We observed that patients in tertiary and secondary hospitals with selective episiotomy were at a similar risk of severe perineal lacerations. In tertiary hospitals, newborns in the selective episiotomy group had lower risk of neonatal ward, but in secondary hospitals, newborns in the selective episiotomy group had higher risk of neonatal ward. This may be due to more experienced physicians and more advanced medical facilities in tertiary hospitals. Moreover, compared to patients with routine episiotomy, there was a lower risk of birth injuries, postpartum hemorrhage and shoulder dystocia with selective episiotomy in tertiary care hospitals where obstetricians could be more experienced in fetal assessment/monitoring might have reduced the risk of inappropriate vaginal delivery [31].

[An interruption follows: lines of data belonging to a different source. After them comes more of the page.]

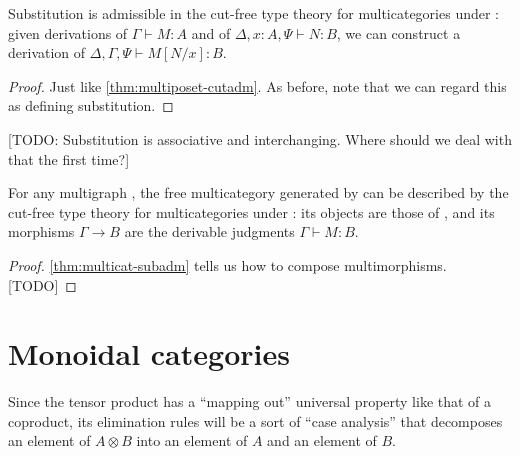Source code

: \documentclass{book}
\makeatletter
\let\types\vdash
\def\type{\;\ftype}
\def\ttt{\mathsf{tt}}
\def\pair#1#2{\langle #1,#2\rangle}
\def\one{\mathbf{1}}
\def\discard#1in{\mathsf{discard}\; #1 \; \mathsf{in} \;}
\let\tensor\otimes
\def\tensorI{\mathord{\tensor}I}
\def\tensorE{\mathord{\tensor}E}
\def\flet#1:{\mathsf{let}\;#1 \@ifnextchar:\@fletdoublecolon\@fletsinglecolon}
\def\@fletdoublecolon:=#1in{\Coloneqq #1\;\mathsf{in}\;}
\def\@fletsinglecolon=#1in{\coloneqq #1\;\mathsf{in}\;}
\makeatother
\begin{document}
\begin{thm}\label{thm:multicat-subadm}
  Substitution is admissible in the cut-free type theory for multicategories under \cG: given derivations of $\Gamma\types M:A$ and of $\Delta,x:A,\Psi\types N:B$, we can construct a derivation of $\Delta,\Gamma,\Psi\types M[N/x]:B$.
\end{thm}
\begin{proof}
  Just like \cref{thm:multiposet-cutadm}.
  As before, note that we can regard this as defining substitution.
\end{proof}

[TODO: Substitution is associative and interchanging.  Where should we deal with that the first time?]

\begin{thm}\label{thm:multicat-initial}
  For any multigraph \cG, the free multicategory generated by \cG can be described by the cut-free type theory for multicategories under \cG: its objects are those of \cG, and its morphisms $\Gamma\to B$ are the derivable judgments $\Gamma\types M:B$.
\end{thm}
\begin{proof}
  \cref{thm:multicat-subadm} tells us how to compose multimorphisms.
  [TODO]
\end{proof}


\section{Monoidal categories}
\label{sec:moncat}

Since the tensor product has a ``mapping out'' universal property like that of a coproduct, its elimination rules will be a sort of ``case analysis'' that decomposes an element of $A\tensor B$ into an element of $A$ and an element of $B$.
\end{document}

There was no difference in risks of severe perineal lacerations between selective episiotomy policy and routine episiotomy policy in gynecology specialty hospitals compared to general hospitals. But in general hospitals, patients with selective episiotomy policy had higher risk of birth injury. In China, patients are more willing to deliver in obstetric hospitals, so doctors in obstetric hospitals have more experience in handling complicated obstetric patients. We believe that obstetric care providers need more experience in the use of selective episiotomy. The injudicious use of selective episiotomy may decrease the rate of episiotomy but increase the risk of significant perineal lacerations. With more standardized training, patients in all hospitals can be handled appropriately under a policy of selective use of episiotomy.

Strengths

The strengths of this study include a large sample size with the contemporary data on Chinese pregnant women, the use of uniform definitions of study variables collected across all hospitals.

Limitations

There are some limitations in our study. First, we only investigated short-term neonatal outcomes. We have no data on potential long-term maternal and child health outcomes. Second, our conclusions may be applicable to secondary and tertiary care settings in urban areas only in China. More studies are required to understand whether the findings are applicable to other settings in China.

Conclusion

Selective episiotomy is safe and has a similar risk of severe perineal/vaginal trauma compared to routine episiotomy in all types of hospitals in Shanghai, China. Selective episiotomy may be advocated in obstetric and tertiary care settings in urban areas in China.

Supplementary Information

Additional file 1. (64.2KB, docx)

Acknowledgements

Not applicable.

Authors’ contributions

Shengyi Gu and Jindan Pei, Chenchen Zhou participated in interpretation of data and involved in drafting the manuscript. Xiaobo Zhao, and Sheng Wan analyzed the data. Jun Zhang, Adewumi Adanlawo and Zhongcheng Luo critically revised the manuscript. Guizhu Wu and Xiaolin Hua made substantial contributions to conception and design, interpreted the data, and critically revised the manuscript. All authors read and approved the final manuscript.

Funding

This study was funded by the Shanghai Municipal Commission of Health and Family Planning (GWIV-26, 202040128) and Pudong Commission of Health and Family Planning (PW2019D-13).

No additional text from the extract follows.